用于编译模型的 Python 接口: PyCompile

运行 PyCompile 接口

ONNX 模型可以直接从命令行编译。生成的库可以按照前面章节所示,使用 Python 执行。有时,直接在 Python 中编译模型可能更方便。本节探讨实现此目的的 Python 方法。

OMCompileSession 对象在构建时会接受一个文件名。对于编译,compile() 方法将接受一个 flags 字符串作为输入,该输入将覆盖通过环境变量设置的任何默认选项。

import numpy as np
from PyCompile import OMCompileSession

# Load onnx model and create OMCompileSession object.
file = './mnist.onnx'
compiler = OMCompileSession(file)
# Generate the library file. Success when rc == 0 while set the opt as "-O3"
rc = compiler.compile("-O3")
# Get the output file name
model = compiler.get_compiled_file_name()
if rc:
    print("Failed to compile with error code", rc)
    exit(1)
print("Compiled onnx file", file, "to", model, "with rc", rc)

PyCompile 模块导出了 OMCompileSession 类,用于驱动 ONNX 模型编译成可执行模型。通常,通过提供 ONNX 模型的文件名来为给定模型创建一个编译器对象。然后,可以将所有编译器选项作为一个完整的 std::string 来设置,以生成所需的可执行文件。最后,通过调用 compile() 命令来执行编译本身,用户将选项字符串作为该函数的输入传递。
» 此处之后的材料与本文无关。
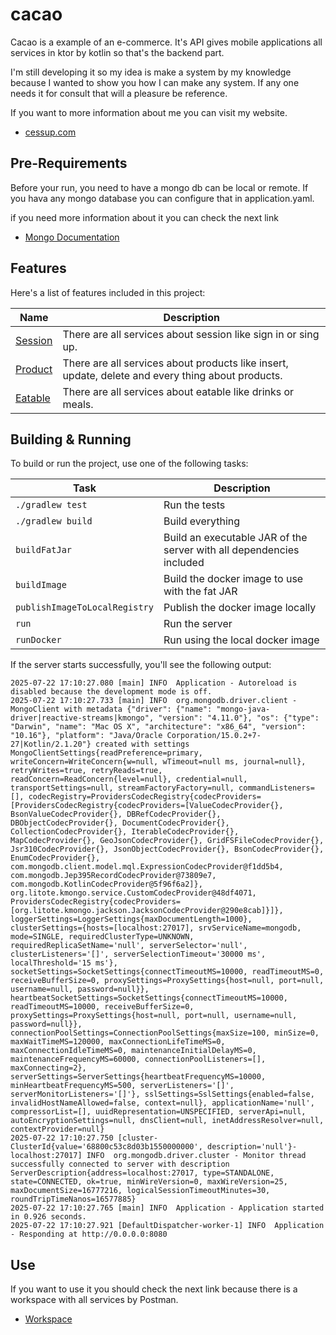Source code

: # cacao

Cacao is a example of an e-commerce. It's API gives mobile applications all services in ktor by kotlin so that's the backend part. 

I'm still developing it so my idea is make a system by my knowledge because I wanted to show you how I can make any system. If any one needs it for consult that will a pleasure be reference.

If you want to more information about me you can visit my website.
- [cessup.com](https://www.cessup.com)




## Pre-Requirements
Before your run, you need to have a mongo db can be local or remote. If you hava any mongo database you can configure that in application.yaml.

if you need more information about it you can check the next link
- [Mongo Documentation](https://www.mongodb.com)


## Features
Here's a list of features included in this project:

| Name                                                                                        | Description                                                                                       |
|---------------------------------------------------------------------------------------------|---------------------------------------------------------------------------------------------------|
| [Session](https://www.postman.com/cessupx/cacao-workspace/folder/goo6ezk/session-services)  | There are all services about session like sign in or sing up.                                     |
| [Product](https://www.postman.com/cessupx/cacao-workspace/folder/15fk1y4/products-services) | There are all services about products like insert, update, delete and every thing about products. |
| [Eatable](https://www.postman.com/cessupx/cacao-workspace/folder/fjmlivp/eatable-services) | There are all services about eatable like drinks or meals.                                        |

## Building & Running

To build or run the project, use one of the following tasks:

| Task                          | Description                                                          |
| -------------------------------|---------------------------------------------------------------------- |
| `./gradlew test`              | Run the tests                                                        |
| `./gradlew build`             | Build everything                                                     |
| `buildFatJar`                 | Build an executable JAR of the server with all dependencies included |
| `buildImage`                  | Build the docker image to use with the fat JAR                       |
| `publishImageToLocalRegistry` | Publish the docker image locally                                     |
| `run`                         | Run the server                                                       |
| `runDocker`                   | Run using the local docker image                                     |

If the server starts successfully, you'll see the following output:

```
2025-07-22 17:10:27.080 [main] INFO  Application - Autoreload is disabled because the development mode is off.
2025-07-22 17:10:27.733 [main] INFO  org.mongodb.driver.client - MongoClient with metadata {"driver": {"name": "mongo-java-driver|reactive-streams|kmongo", "version": "4.11.0"}, "os": {"type": "Darwin", "name": "Mac OS X", "architecture": "x86_64", "version": "10.16"}, "platform": "Java/Oracle Corporation/15.0.2+7-27|Kotlin/2.1.20"} created with settings MongoClientSettings{readPreference=primary, writeConcern=WriteConcern{w=null, wTimeout=null ms, journal=null}, retryWrites=true, retryReads=true, readConcern=ReadConcern{level=null}, credential=null, transportSettings=null, streamFactoryFactory=null, commandListeners=[], codecRegistry=ProvidersCodecRegistry{codecProviders=[ProvidersCodecRegistry{codecProviders=[ValueCodecProvider{}, BsonValueCodecProvider{}, DBRefCodecProvider{}, DBObjectCodecProvider{}, DocumentCodecProvider{}, CollectionCodecProvider{}, IterableCodecProvider{}, MapCodecProvider{}, GeoJsonCodecProvider{}, GridFSFileCodecProvider{}, Jsr310CodecProvider{}, JsonObjectCodecProvider{}, BsonCodecProvider{}, EnumCodecProvider{}, com.mongodb.client.model.mql.ExpressionCodecProvider@f1dd5b4, com.mongodb.Jep395RecordCodecProvider@73809e7, com.mongodb.KotlinCodecProvider@5f96f6a2]}, org.litote.kmongo.service.CustomCodecProvider@48df4071, ProvidersCodecRegistry{codecProviders=[org.litote.kmongo.jackson.JacksonCodecProvider@290e8cab]}]}, loggerSettings=LoggerSettings{maxDocumentLength=1000}, clusterSettings={hosts=[localhost:27017], srvServiceName=mongodb, mode=SINGLE, requiredClusterType=UNKNOWN, requiredReplicaSetName='null', serverSelector='null', clusterListeners='[]', serverSelectionTimeout='30000 ms', localThreshold='15 ms'}, socketSettings=SocketSettings{connectTimeoutMS=10000, readTimeoutMS=0, receiveBufferSize=0, proxySettings=ProxySettings{host=null, port=null, username=null, password=null}}, heartbeatSocketSettings=SocketSettings{connectTimeoutMS=10000, readTimeoutMS=10000, receiveBufferSize=0, proxySettings=ProxySettings{host=null, port=null, username=null, password=null}}, connectionPoolSettings=ConnectionPoolSettings{maxSize=100, minSize=0, maxWaitTimeMS=120000, maxConnectionLifeTimeMS=0, maxConnectionIdleTimeMS=0, maintenanceInitialDelayMS=0, maintenanceFrequencyMS=60000, connectionPoolListeners=[], maxConnecting=2}, serverSettings=ServerSettings{heartbeatFrequencyMS=10000, minHeartbeatFrequencyMS=500, serverListeners='[]', serverMonitorListeners='[]'}, sslSettings=SslSettings{enabled=false, invalidHostNameAllowed=false, context=null}, applicationName='null', compressorList=[], uuidRepresentation=UNSPECIFIED, serverApi=null, autoEncryptionSettings=null, dnsClient=null, inetAddressResolver=null, contextProvider=null}
2025-07-22 17:10:27.750 [cluster-ClusterId{value='68800c53c8d03b1550000000', description='null'}-localhost:27017] INFO  org.mongodb.driver.cluster - Monitor thread successfully connected to server with description ServerDescription{address=localhost:27017, type=STANDALONE, state=CONNECTED, ok=true, minWireVersion=0, maxWireVersion=25, maxDocumentSize=16777216, logicalSessionTimeoutMinutes=30, roundTripTimeNanos=16577885}
2025-07-22 17:10:27.765 [main] INFO  Application - Application started in 0.926 seconds.
2025-07-22 17:10:27.921 [DefaultDispatcher-worker-1] INFO  Application - Responding at http://0.0.0.0:8080
```

## Use

If you want to use it you should check the next link because there is a workspace with all services by Postman.

- [Workspace](https://www.postman.com/cessupx/cacao-workspace/overview)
compile() 命令返回一个反映编译状态的返回码。零值表示成功,非零值反映错误码。由于不同的操作系统对库文件可能使用不同的后缀,可以使用 get_compiled_file_name() 方法检索输出文件名。

PyCompile 模型 API

OnnxMlirCompiler 的完整接口可以在前面提到的源代码中查看。但是,使用构造函数和下面的方法足以编译模型。

def __init__(self, file_name: str):
    """
    Constructor for an ONNX model contained in a file.
    Args:
        file_name: relative or absolute path to your ONNX model.
    """
def __init__(self, input_buffer: void *, buffer_size: int):
    """
    Constructor for an ONNX model contained in an input buffer.
    Args:
        input_buffer: buffer containing the protobuf representation of the model.
        buffer_size: byte size of the input buffer.
    """
def compile(self, flags: str):
    """
    Method to compile a model from a file.
    Args:
        flags: all the options users would like to set.
    Returns:
        Zero on success, error code on failure.
    """
def compile_from_array(self, output_base_name: str, target: OnnxMlirTarget):
    """
    Method to compile a model from an array.
    Args:
        output_base_name: base name (relative or absolute, without suffix)
        where the compiled model should be written into.
        target: target for the compiler's output. Typical values are
        OnnxMlirTarget.emit_lib or emit_jni.
    Returns:
        Zero on success, error code on failure.
    """
def get_compiled_file_name(self):
    """
    Method to provide the full (absolute or relative) output compiled file name, including
    its suffix.
    Returns:
        String containing the fle name after successful compilation; empty string on failure.
    """
def get_error_message(self):
    """
    Method to provide the compilation error message.
    Returns:
        String containing the error message; empty string on success.
    """

用于编译和运行模型的 Python 接口: PyCompileAndRuntime

运行 PyCompileAndRuntime 接口

import numpy as np
from PyCompileAndRuntime import OMCompileExecutionSession

# Load onnx model and create OMCompileExecutionSession object.
inputFileName = './mnist.onnx'
# Set the full name of compiled model
sharedLibPath = './mnist.so'
# Set the compile option as "-O3"
session = OMCompileExecutionSession(inputFileName,sharedLibPath,"-O3")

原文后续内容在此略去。